### Work task:
From the entries below, gather every line containing the string "were".

### Task input:
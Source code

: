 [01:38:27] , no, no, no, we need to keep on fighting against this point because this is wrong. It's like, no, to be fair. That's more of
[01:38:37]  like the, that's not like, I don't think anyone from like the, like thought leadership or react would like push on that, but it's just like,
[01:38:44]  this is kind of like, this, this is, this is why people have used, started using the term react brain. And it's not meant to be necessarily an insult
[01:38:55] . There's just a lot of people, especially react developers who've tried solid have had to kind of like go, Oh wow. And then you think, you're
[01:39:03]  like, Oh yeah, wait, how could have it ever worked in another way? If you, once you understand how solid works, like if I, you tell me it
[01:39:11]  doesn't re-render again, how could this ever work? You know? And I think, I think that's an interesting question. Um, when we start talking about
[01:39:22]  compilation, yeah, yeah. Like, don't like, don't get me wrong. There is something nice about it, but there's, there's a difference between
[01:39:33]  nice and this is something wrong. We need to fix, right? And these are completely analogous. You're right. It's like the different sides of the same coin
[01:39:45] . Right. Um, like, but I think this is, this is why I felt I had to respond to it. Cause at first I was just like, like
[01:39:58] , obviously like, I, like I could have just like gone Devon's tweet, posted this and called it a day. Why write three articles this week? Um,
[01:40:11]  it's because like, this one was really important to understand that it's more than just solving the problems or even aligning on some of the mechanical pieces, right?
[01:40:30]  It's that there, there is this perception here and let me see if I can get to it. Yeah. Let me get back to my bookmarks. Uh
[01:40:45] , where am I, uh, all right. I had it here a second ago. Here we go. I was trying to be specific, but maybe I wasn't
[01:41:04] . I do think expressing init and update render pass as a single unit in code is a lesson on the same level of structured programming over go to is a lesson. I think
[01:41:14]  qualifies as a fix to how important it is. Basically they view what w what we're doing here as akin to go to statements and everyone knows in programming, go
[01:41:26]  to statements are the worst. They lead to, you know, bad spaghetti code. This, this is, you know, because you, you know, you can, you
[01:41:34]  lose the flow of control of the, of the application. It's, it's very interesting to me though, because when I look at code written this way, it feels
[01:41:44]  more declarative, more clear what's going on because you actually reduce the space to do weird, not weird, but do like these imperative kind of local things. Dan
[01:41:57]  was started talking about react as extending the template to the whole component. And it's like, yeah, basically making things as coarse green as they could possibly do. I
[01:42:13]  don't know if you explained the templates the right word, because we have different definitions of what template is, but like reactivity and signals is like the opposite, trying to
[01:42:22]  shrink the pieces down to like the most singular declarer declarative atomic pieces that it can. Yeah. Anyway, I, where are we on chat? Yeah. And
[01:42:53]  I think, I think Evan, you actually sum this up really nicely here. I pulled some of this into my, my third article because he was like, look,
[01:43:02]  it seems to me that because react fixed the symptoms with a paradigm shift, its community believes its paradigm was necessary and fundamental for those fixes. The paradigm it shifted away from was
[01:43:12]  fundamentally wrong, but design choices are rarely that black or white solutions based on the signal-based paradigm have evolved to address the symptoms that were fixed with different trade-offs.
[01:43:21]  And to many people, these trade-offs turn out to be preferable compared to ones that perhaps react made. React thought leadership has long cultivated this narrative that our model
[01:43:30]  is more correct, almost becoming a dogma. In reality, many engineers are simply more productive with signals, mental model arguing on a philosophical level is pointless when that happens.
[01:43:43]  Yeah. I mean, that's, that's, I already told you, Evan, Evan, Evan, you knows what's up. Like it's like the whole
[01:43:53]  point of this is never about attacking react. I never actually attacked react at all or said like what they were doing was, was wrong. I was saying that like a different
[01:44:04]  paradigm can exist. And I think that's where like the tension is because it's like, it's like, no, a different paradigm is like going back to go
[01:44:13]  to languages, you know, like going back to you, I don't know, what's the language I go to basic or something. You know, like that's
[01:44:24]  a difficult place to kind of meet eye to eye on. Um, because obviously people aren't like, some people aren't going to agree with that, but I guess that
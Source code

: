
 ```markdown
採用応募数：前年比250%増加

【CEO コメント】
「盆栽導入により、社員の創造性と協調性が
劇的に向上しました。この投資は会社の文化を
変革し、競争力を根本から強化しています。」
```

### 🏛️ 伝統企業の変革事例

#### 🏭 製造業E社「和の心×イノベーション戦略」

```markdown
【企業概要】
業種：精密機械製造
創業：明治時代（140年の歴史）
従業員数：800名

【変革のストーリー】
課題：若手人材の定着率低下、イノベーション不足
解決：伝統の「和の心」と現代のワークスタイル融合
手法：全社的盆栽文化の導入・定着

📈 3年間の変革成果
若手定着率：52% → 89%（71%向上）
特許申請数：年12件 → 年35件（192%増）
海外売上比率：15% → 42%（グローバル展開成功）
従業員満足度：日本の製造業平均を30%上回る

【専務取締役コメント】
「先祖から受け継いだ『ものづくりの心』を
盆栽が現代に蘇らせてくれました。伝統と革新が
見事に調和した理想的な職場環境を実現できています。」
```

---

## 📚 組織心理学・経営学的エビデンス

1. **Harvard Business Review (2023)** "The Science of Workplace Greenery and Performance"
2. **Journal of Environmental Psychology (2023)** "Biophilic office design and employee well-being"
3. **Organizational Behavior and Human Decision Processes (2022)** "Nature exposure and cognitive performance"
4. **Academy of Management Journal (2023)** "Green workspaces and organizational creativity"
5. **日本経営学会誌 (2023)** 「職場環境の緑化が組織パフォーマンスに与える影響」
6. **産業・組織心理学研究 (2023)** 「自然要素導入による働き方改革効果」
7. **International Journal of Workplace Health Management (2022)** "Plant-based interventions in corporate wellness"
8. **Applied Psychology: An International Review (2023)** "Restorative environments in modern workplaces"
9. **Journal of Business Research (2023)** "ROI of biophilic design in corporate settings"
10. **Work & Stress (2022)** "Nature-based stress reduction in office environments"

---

### Reply to the task:
[01:43:12]  fundamentally wrong, but design choices are rarely that black or white solutions based on the signal-based paradigm have evolved to address the symptoms that were fixed with different trade-offs.
[01:43:53]  point of this is never about attacking react. I never actually attacked react at all or said like what they were doing was, was wrong. I was saying that like a different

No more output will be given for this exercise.